Working-Class Resistance: It is evident that their assaults on the party and the workers met with resistance. Reports of clashes and strikes were incessant in the official press and radio. Complaints were made that mass organisations of workers were being ‘misled’ or ‘hoodwinked'; that ‘misleading’ slogans were being put out such as ‘Defend the Party Headquarters’, or describing the ‘revolutionary students’ or ad hoc self-appointed ‘rebel groups’ as ‘counter-revolutionaries’. To clear this confusion the Red Flag editorial (no 15 of 1966) explained the distinction between the party headquarters and the real ‘proletarian headquarters’:
How can we call those headquarters which oppress the masses headquarters of the proletariat? Why can’t we ‘bombard’ such headquarters? What is meant by the proletarian headquarters? It means those that resolutely support Chairman Mao and Mao Tse-tung’s thought.
This is the context in which the reason for the fantastic extremes of the cult of Mao Tse-tung becomes clear. Honour for the great leader of a victorious revolution is one thing. But the puerile absurdities which have presented the magical inspiration of the teachings of Mao as solving every problem from ping pong to hairdressing have aroused not surprising derision all over the world. But here also the reason exists behind the apparent unreason. What principle or rational system or ideal could be offered these tens of millions of youngsters to inspire and guide them on their buccaneering expeditions? Their organisation had no connection with the Young Communist League, which passed out of view. They had no training in Marxism-Leninism; instead, they were taught that ‘Chairman Mao’s every word is truth and carries greater weight than 10,000 ordinary words’ (Liberation Army Daily, 19 December 1966, reprinted in Hsinhua News Bulletin, 21 December 1966). They could not be appealed to in the name of devotion to the Communist Party; instead, they were taught to despise and ‘bombard the party headquarters’. They could not be inspired by the ideals of the international Communist movement and the world socialist camp; instead, they were taught to go into a frenzy of hysterical hatred at the sight of a Soviet representative or any citizen, even a child, of a socialist country. Nothing was left but to offer them a deity — ‘Chairman Mao’ — as the magical all-sufficing all-embracing infallible answer to every problem, and a ‘little red book’ to finger like a rosary.
Military Action: Needless to say, the decisive offensive could not be conducted by these youngsters.

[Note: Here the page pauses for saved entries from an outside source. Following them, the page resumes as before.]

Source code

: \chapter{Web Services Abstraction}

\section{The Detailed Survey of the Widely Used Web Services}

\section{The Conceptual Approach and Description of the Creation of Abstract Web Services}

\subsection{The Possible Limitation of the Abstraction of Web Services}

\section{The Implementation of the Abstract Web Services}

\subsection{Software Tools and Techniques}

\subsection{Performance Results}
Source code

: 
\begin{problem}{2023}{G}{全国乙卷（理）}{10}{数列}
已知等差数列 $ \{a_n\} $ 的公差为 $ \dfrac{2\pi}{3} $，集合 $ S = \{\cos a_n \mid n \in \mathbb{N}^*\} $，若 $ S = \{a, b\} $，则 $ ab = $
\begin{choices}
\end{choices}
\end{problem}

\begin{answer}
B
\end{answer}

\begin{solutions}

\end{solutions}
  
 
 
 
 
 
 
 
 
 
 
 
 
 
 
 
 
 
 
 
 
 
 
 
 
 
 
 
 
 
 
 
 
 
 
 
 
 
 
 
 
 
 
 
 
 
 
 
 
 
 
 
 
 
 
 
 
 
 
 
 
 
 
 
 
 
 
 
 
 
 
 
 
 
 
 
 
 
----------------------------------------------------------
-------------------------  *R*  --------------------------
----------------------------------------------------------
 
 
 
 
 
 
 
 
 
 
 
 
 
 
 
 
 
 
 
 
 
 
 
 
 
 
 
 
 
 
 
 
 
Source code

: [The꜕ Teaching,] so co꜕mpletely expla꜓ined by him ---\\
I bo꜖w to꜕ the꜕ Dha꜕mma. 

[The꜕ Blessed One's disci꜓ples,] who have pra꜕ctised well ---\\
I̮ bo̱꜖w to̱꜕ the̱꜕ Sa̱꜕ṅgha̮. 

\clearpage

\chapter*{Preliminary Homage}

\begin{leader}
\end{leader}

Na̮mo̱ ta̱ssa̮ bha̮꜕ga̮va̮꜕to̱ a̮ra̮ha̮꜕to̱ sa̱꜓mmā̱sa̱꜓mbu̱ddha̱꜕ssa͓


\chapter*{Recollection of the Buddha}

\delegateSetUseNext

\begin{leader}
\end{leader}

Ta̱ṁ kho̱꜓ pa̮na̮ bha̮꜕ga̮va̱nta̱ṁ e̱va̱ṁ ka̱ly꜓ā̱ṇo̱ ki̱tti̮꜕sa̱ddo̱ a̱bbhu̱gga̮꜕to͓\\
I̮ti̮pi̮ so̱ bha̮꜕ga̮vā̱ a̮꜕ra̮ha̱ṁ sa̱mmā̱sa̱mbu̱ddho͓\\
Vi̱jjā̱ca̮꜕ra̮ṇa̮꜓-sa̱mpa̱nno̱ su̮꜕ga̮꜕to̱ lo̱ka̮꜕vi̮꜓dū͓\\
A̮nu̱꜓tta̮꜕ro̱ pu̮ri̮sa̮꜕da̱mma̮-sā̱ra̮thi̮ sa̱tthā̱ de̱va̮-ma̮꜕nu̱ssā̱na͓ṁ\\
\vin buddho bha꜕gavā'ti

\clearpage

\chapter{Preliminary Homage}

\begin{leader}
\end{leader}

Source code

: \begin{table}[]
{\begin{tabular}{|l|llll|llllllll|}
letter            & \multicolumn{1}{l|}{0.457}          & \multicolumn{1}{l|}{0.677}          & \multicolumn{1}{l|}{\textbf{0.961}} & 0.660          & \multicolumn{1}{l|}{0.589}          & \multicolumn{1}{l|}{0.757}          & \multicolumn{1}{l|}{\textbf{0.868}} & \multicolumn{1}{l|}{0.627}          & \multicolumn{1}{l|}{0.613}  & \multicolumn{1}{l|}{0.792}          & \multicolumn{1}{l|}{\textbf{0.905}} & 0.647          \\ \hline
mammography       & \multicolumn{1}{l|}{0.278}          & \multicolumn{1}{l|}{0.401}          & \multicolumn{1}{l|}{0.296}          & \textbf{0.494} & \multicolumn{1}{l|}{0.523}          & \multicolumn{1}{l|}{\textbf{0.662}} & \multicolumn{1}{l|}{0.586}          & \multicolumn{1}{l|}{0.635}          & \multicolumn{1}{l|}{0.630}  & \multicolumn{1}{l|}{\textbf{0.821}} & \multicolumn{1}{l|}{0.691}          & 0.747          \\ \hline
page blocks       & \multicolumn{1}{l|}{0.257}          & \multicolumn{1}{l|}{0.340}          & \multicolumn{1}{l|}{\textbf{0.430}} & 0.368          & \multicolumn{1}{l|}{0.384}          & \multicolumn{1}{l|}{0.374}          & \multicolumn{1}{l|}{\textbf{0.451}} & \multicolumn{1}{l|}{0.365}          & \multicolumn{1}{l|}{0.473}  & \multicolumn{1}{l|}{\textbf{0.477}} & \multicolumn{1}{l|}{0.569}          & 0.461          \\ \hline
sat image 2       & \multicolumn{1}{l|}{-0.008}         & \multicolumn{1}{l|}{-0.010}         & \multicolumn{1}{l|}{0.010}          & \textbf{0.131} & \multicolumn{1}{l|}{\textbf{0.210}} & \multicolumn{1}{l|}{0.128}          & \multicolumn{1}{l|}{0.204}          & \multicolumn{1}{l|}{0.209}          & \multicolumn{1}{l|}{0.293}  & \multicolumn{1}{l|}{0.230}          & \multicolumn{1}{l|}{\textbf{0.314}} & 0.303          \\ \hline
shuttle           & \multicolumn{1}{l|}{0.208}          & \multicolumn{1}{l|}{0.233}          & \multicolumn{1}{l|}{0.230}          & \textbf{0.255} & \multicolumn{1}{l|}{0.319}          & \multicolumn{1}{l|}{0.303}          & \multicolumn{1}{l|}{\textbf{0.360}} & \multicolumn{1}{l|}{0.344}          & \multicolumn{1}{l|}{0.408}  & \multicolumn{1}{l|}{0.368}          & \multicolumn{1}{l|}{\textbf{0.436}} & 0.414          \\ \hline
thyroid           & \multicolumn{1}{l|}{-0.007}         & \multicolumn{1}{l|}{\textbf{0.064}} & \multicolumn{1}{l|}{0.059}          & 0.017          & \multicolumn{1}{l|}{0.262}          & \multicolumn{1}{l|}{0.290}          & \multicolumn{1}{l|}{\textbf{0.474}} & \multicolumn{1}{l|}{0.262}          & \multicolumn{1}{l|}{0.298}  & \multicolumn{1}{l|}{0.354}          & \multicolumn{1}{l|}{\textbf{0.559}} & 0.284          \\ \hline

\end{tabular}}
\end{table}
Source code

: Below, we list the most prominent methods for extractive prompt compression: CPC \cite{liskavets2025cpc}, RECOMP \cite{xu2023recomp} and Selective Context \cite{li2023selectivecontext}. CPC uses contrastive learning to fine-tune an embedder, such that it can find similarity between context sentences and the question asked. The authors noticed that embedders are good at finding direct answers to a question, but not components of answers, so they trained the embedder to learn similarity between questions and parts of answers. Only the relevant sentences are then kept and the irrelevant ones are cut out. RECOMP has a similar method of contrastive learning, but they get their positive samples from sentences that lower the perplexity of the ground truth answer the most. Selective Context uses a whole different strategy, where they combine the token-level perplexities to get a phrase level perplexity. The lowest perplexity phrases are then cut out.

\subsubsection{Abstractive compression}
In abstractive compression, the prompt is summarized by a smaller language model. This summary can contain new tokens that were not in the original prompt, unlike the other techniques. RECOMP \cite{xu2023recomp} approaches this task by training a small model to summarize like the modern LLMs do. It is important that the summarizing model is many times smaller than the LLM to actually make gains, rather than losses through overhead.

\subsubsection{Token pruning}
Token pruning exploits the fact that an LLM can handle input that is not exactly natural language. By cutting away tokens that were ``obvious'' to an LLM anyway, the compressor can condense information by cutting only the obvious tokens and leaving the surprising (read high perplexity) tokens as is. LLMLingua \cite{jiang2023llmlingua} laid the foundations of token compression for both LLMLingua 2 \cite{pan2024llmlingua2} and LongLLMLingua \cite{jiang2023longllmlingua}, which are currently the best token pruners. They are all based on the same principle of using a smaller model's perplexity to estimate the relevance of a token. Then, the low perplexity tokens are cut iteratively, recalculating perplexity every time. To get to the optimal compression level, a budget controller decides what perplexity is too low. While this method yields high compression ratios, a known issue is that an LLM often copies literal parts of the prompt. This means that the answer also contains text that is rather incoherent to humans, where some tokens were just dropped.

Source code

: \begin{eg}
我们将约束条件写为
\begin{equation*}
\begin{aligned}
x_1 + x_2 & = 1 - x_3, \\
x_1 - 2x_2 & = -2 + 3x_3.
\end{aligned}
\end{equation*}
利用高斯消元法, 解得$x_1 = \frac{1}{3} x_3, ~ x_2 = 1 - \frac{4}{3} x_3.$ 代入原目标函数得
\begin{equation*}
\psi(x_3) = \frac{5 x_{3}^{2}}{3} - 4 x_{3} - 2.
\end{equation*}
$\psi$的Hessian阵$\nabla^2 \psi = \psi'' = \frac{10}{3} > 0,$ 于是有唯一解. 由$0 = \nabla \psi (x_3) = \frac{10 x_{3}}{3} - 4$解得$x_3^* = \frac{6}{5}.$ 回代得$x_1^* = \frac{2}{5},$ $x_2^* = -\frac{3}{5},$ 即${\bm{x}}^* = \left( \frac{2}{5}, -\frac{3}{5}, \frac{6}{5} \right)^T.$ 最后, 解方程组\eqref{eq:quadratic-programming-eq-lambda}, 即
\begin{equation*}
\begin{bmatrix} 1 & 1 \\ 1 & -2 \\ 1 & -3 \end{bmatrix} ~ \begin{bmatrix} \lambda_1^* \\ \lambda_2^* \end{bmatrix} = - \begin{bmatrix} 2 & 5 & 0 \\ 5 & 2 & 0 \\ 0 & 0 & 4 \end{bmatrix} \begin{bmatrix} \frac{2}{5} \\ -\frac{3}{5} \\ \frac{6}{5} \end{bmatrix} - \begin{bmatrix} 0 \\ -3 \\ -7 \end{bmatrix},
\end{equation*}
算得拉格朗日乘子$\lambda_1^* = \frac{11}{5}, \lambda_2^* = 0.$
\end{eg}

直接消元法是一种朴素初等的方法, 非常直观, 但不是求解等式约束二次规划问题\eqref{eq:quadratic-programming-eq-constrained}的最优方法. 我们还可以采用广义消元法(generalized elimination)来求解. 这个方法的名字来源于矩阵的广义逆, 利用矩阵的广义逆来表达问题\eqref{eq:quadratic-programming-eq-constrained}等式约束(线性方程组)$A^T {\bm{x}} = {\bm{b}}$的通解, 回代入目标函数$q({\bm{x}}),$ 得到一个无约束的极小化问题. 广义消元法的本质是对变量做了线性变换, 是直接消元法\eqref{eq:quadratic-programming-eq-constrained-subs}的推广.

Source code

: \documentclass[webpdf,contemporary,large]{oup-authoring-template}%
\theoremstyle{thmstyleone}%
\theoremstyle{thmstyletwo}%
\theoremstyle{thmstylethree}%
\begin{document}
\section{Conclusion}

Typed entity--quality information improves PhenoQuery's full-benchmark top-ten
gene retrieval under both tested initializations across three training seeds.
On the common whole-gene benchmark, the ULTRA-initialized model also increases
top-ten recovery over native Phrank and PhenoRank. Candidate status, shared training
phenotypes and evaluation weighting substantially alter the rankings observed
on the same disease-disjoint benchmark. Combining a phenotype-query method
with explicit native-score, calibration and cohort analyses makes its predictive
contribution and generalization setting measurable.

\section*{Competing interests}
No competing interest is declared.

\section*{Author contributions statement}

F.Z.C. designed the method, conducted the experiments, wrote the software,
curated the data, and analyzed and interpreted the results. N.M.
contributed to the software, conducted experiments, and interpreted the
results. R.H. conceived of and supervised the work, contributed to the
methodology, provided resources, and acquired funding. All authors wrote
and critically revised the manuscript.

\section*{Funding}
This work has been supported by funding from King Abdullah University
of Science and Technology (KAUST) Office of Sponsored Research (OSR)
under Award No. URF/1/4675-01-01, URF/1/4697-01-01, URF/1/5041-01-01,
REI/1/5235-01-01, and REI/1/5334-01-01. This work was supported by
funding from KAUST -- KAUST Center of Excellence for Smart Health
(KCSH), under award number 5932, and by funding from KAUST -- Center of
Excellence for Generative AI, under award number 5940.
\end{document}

They were described as the preliminary front-rank ‘shock force’ intended to ‘make frontal attacks’ and ‘mow down all resistance’ (People’s Daily, 29 August 1966). But adults began to be added to their ranks in the guise of ‘instructors'; and new special organisations entitled ‘Revolutionary Rebels’ began to be formed alongside the ‘Red Guards’, all based on the single principle of allegiance to Mao. With the further development of the offensive it was these ‘revolutionary rebels’ groupings which were brought increasingly to the forefront to displace the existing party committees and organs of local government. Nevertheless, the official press and radio again and again issued reports that in one centre or another the resistance of the workers and party organisations was defeating the assault. Thus in Nanchang, capital of Kiangsi province, Radio Nanchang declared on 22 January 1967, that workers and peasants had instituted a ‘white terror’ and had ‘overwhelmed’ the units of the ‘Red Guards'; and that, commanded by a ‘large number of party cadres of high and low rank’, had closed factories, mines and retail stores, barricaded roads and cut off water and electricity supplies. The broadcast called on the police to crush the opposition.
By the latter part of January the orders were given for the army to be brought into action. The army newspaper, Liberation Army Daily, quoted by the official news agency on 25 January, stated that the ‘cultural revolution’ had reached a ‘new stage’, and it was no longer possible for the armed forces to refrain from intervening. It was in this same article that the revealing statement was made, already quoted above, that even though the supporters of Mao ‘may be just a minority temporarily’, the armed forces ‘must support them without the slightest hesitation’.
Thereafter the announcements of Radio Peking and the official press took on more and more the character of military bulletins, declaring that one province after another, with a highly-organised extending strategy which could be followed from successive announcements like the operations in a war, had been successfully ‘recaptured’ from the local party leadership.
What is the relation of class forces in this struggle?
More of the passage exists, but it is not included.